What the exercise asks: Check each line of the entries below for the string "best"; copy every line where it appears.

Extracted records:
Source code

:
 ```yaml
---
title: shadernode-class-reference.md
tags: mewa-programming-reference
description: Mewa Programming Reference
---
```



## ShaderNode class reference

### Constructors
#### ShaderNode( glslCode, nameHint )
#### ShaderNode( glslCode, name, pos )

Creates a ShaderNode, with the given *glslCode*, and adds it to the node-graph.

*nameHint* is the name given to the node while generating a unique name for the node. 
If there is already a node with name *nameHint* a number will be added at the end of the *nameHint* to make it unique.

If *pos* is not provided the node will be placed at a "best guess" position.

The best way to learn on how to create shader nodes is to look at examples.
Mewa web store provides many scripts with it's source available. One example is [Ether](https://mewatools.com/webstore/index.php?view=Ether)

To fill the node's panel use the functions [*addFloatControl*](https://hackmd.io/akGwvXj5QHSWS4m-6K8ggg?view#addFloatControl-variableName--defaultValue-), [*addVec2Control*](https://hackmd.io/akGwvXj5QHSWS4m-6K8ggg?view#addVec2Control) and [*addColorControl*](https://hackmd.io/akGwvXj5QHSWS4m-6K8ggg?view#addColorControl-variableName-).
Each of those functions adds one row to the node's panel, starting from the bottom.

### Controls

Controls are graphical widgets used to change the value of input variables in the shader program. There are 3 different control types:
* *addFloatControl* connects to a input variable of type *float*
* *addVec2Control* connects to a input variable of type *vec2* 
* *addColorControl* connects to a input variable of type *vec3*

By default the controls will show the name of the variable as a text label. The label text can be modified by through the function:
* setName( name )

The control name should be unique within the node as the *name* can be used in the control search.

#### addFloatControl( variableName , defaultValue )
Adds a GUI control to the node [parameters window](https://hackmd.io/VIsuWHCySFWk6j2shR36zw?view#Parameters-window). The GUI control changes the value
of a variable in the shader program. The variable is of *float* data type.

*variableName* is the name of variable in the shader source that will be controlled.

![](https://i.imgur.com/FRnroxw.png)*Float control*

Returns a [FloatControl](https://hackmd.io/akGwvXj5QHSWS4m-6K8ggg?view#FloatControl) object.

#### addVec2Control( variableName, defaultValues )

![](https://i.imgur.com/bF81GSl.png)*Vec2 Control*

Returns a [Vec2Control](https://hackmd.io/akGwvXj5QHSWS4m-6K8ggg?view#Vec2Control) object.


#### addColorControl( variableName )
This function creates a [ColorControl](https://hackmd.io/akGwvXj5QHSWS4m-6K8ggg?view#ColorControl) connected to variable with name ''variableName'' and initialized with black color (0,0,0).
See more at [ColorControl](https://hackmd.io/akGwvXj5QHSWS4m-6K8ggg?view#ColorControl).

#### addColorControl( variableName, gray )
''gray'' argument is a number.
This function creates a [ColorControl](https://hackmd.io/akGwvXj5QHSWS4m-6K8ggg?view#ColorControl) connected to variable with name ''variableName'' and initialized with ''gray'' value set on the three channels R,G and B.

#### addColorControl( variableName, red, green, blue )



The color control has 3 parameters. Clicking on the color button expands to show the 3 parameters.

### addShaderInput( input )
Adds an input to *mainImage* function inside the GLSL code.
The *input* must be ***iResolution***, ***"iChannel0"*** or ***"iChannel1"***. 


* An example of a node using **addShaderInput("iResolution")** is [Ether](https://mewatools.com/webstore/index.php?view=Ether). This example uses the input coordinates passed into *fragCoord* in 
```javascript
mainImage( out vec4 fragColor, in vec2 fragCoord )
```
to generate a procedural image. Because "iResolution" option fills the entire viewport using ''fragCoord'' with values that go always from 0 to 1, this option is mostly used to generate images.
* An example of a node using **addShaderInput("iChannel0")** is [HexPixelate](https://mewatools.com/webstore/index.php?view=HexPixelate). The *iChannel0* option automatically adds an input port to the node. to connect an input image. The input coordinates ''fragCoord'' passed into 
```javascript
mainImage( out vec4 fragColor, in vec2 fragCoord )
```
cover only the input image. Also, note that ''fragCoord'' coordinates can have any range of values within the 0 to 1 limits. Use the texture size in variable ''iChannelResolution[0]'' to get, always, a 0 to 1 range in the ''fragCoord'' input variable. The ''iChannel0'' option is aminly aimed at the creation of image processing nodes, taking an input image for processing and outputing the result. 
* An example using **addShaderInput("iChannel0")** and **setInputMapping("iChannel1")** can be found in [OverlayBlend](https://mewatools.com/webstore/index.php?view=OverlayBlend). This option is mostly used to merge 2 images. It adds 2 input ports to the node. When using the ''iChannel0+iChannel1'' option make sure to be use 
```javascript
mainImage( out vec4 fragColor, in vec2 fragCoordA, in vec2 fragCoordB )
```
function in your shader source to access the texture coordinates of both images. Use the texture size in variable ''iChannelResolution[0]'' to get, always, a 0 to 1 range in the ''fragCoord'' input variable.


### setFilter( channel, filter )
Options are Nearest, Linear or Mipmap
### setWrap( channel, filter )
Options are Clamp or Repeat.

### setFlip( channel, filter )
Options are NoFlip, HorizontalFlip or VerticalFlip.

Answer below:
If *pos* is not provided the node will be placed at a "best guess" position.
The best way to learn on how to create shader nodes is to look at examples.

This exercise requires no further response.